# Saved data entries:
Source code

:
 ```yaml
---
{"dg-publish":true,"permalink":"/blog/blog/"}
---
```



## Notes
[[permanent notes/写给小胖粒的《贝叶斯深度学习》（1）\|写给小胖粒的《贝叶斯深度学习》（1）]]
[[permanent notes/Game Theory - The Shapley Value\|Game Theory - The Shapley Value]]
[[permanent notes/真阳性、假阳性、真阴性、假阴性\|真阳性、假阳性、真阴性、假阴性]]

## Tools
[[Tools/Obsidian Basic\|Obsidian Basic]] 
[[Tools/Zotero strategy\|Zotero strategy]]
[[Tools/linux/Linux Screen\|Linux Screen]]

# What the exercise asks:
Nothing should be left out: repeat all of the data exactly.

# Result of this task:
Source code

:
 ```yaml
---
{"dg-publish":true,"permalink":"/blog/blog/"}
---
```



## Notes
[[permanent notes/写给小胖粒的《贝叶斯深度学习》（1）\|写给小胖粒的《贝叶斯深度学习》（1）]]
[[permanent notes/Game Theory - The Shapley Value\|Game Theory - The Shapley Value]]
[[permanent notes/真阳性、假阳性、真阴性、假阴性\|真阳性、假阳性、真阴性、假阴性]]

## Tools
[[Tools/Obsidian Basic\|Obsidian Basic]] 
[[Tools/Zotero strategy\|Zotero strategy]]
[[Tools/linux/Linux Screen\|Linux Screen]]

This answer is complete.